Republican Sen. Rand Paul said Wednesday that he will oppose President Trump’s nominations of Mike Pompeo to be secretary of State and Gina Haspel to be CIA director.
The Kentucky senator said he would do everything he can to block the nominees, and did not rule out the possibility of mounting a filibuster. He serves on the Senate Foreign Relations Committee, which will vote on whether to recommend Pompeo’s confirmation to the full Senate.
Paul’s opposition — the first announced by a Republican senator — underscores that both of Trump’s nominees face contentious confirmation hearings in the Senate.
The senator said he cannot vote for either candidate based on their past support for using torture techniques to interrogate enemy combatants and suspected terrorists. That issue is at the heart of the controversy over both nominees, and has already led several Democrats — including Ron Wyden of Oregon and Tammy Duckworth of Illinois — to come out against them.
Paul said he is opposing Haspel, the CIA’s current deputy director, because she participated in the agency’s torture program under former president George W. Bush. She also reportedly ran a secret prison in Thailand in 2002 where terrorism suspects were waterboarded and subjected to other so-called “enhanced interrogation techniques.”
Shortly after Haspel became deputy director, senators also raised questions about her drafting of a cable that called for the destruction of taped CIA interrogations in 2002 at that secret Thai prison.
“I find it just amazing that anyone would consider having this woman at the head of the CIA,” Paul said, citing reports that Haspel showed “joyful glee at someone who is being tortured.”
Sen. John McCain, R-Ariz., who was a prisoner of war in Vietnam, also has expressed misgivings about Haspel, but supports Pompeo.
“The torture of detainees in U.S. custody during the last decade was one of the darkest chapters in American history,” McCain said Tuesday. “Ms.
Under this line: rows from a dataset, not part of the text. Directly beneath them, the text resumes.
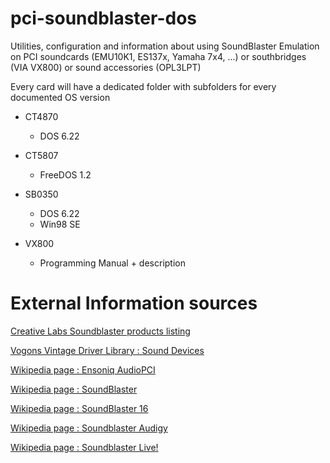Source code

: # pci-soundblaster-dos
Utilities, configuration and information about using SoundBlaster Emulation on PCI soundcards (EMU10K1, ES137x, Yamaha 7x4, ...) or southbridges (VIA VX800) or sound accessories (OPL3LPT)

Every card will have a dedicated folder with subfolders for every documented OS version

- CT4870
  - DOS 6.22

- CT5807
  - FreeDOS 1.2
  
- SB0350
  - DOS 6.22
  - Win98 SE
  
- VX800
  - Programming Manual + description

# External Information sources

[Creative Labs Soundblaster products listing](https://support.creative.com/kb/ShowArticle.aspx?sid=10846)

[Vogons Vintage Driver Library : Sound Devices](http://vogonsdrivers.com/index.php?catid=3&menustate=36,0)

[Wikipedia page : Ensoniq AudioPCI](https://en.wikipedia.org/wiki/Ensoniq_AudioPCI)

[Wikipedia page : SoundBlaster](https://en.wikipedia.org/wiki/Sound_Blaster)

[Wikipedia page : SoundBlaster 16](https://en.wikipedia.org/wiki/Sound_Blaster_16)

[Wikipedia page : Soundblaster Audigy](https://en.wikipedia.org/wiki/Sound_Blaster_Audigy)

[Wikipedia page : Soundblaster Live!](https://en.wikipedia.org/wiki/Sound_Blaster_Live!)
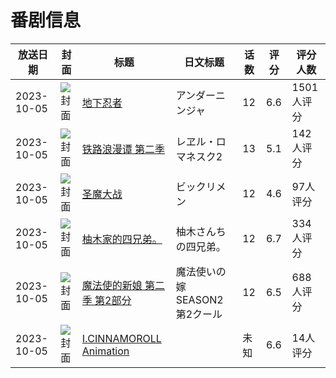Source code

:# 番剧信息

|放送日期|封面|标题|日文标题|话数|评分|评分人数|
|---|---|---|---|---|---|---|
|2023-10-05|![封面](https://lain.bgm.tv/pic/cover/c/c1/4c/348220_OwnzX.jpg)|[地下忍者](https://bangumi.tv/subject/348220)|アンダーニンジャ|12|6.6|1501人评分|
|2023-10-05|![封面](https://lain.bgm.tv/pic/cover/c/db/74/404284_f1616.jpg)|[铁路浪漫谭 第二季](https://bangumi.tv/subject/404284)|レヱル・ロマネスク2|13|5.1|142人评分|
|2023-10-05|![封面](https://lain.bgm.tv/pic/cover/c/37/4b/427568_Zo7c7.jpg)|[圣魔大战](https://bangumi.tv/subject/427568)|ビックリメン|12|4.6|97人评分|
|2023-10-05|![封面](https://lain.bgm.tv/pic/cover/c/3a/74/432651_fzzy2.jpg)|[柚木家的四兄弟。](https://bangumi.tv/subject/432651)|柚木さんちの四兄弟。|12|6.7|334人评分|
|2023-10-05|![封面](https://lain.bgm.tv/pic/cover/c/95/06/442523_Nf71c.jpg)|[魔法使的新娘 第二季 第2部分](https://bangumi.tv/subject/442523)|魔法使いの嫁 SEASON2 第2クール|12|6.5|688人评分|
|2023-10-05|![封面](https://lain.bgm.tv/pic/cover/c/6e/25/458110_4N7es.jpg)|[I.CINNAMOROLL Animation](https://bangumi.tv/subject/458110)||未知|6.6|14人评分|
Haspel needs to explain the nature and extent of her involvement in the CIA’s interrogation program during the confirmation process.”
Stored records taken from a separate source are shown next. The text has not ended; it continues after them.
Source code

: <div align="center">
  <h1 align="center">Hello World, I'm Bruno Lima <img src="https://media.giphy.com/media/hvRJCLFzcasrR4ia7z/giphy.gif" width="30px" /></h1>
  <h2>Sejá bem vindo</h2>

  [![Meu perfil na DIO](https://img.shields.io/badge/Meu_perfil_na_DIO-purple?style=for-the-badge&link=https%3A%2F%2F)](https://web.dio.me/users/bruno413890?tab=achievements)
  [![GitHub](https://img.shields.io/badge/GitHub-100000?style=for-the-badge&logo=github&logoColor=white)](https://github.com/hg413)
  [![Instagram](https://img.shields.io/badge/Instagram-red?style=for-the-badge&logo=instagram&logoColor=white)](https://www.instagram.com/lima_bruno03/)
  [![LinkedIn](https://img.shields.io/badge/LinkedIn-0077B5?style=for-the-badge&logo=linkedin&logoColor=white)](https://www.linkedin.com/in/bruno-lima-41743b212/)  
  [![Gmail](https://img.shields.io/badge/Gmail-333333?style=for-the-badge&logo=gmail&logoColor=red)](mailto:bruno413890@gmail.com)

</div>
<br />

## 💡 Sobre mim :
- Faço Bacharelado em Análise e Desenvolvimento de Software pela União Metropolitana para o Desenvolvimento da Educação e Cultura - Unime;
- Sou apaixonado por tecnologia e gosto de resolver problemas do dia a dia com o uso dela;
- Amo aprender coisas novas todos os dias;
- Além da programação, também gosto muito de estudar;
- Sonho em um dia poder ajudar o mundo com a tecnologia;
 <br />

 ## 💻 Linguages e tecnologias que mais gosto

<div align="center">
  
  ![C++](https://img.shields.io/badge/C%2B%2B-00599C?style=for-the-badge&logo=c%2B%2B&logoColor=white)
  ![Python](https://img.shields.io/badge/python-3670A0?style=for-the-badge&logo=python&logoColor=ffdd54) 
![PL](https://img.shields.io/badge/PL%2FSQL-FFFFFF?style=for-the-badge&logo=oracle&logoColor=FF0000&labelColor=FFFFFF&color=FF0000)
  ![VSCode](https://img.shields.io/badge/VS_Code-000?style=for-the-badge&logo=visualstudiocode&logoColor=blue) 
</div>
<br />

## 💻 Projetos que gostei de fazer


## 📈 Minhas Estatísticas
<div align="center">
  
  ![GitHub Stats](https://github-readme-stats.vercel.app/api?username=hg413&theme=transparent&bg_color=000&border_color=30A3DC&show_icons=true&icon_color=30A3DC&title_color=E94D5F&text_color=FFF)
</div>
Paul, who was the lone GOP vote against confirming Pompeo to be CIA director in 2017, said he opposes Pompeo’s nomination to be Secretary of State because Pompeo has said that he did not consider “enhanced interrogation techniques” to be torture.
During his confirmation hearing to be CIA director last year, Pompeo said he would “absolutely not” bring back those techniques. However, in response to written questions from members of the Senate Intelligence Committee, he said he would review the ban on waterboarding if the ban was shown to impede the collection of “vital intelligence.”
Paul also objected to Pompeo’s support for the Iraq War and his hawkish position on Iran. Pompeo has said that military strikes on Tehran would be more effective than diplomacy.
“I’m perplexed by the nomination of people who love the Iraq War so much that they would advocate for a war with Iran next,” Paul said. “I think it goes against most of the things President Trump campaigned on.”
As a candidate, Trump criticized Democrat Hillary Clinton’s support for the Iraq War and pledged to stop dragging the U.S. into foreign conflicts.
Paul’s opposition to Pompeo could prevent the Senate Foreign Relations Committee from approving him. Republicans have a slim 11-10 advantage on the committee, and Paul’s “no” vote could allow Democrats to vote down Pompeo’s nomination. However, Chairman Bob Corker, R-Tenn., could still ask Senate Majority Leader Mitch McConnell, R-Ky., to bring the nomination to the Senate floor for a vote.
The Senate voted 66-32 in January 2017 to confirm Pompeo as CIA director, and Republicans believe they will be able to muster at least the 51 votes needed to confirm him as secretary of State. Haspel’s fate appears less certain.
Trump nominated Pompeo and Haspel for the new jobs Tuesday, after abruptly firing Secretary of State Rex Tillerson.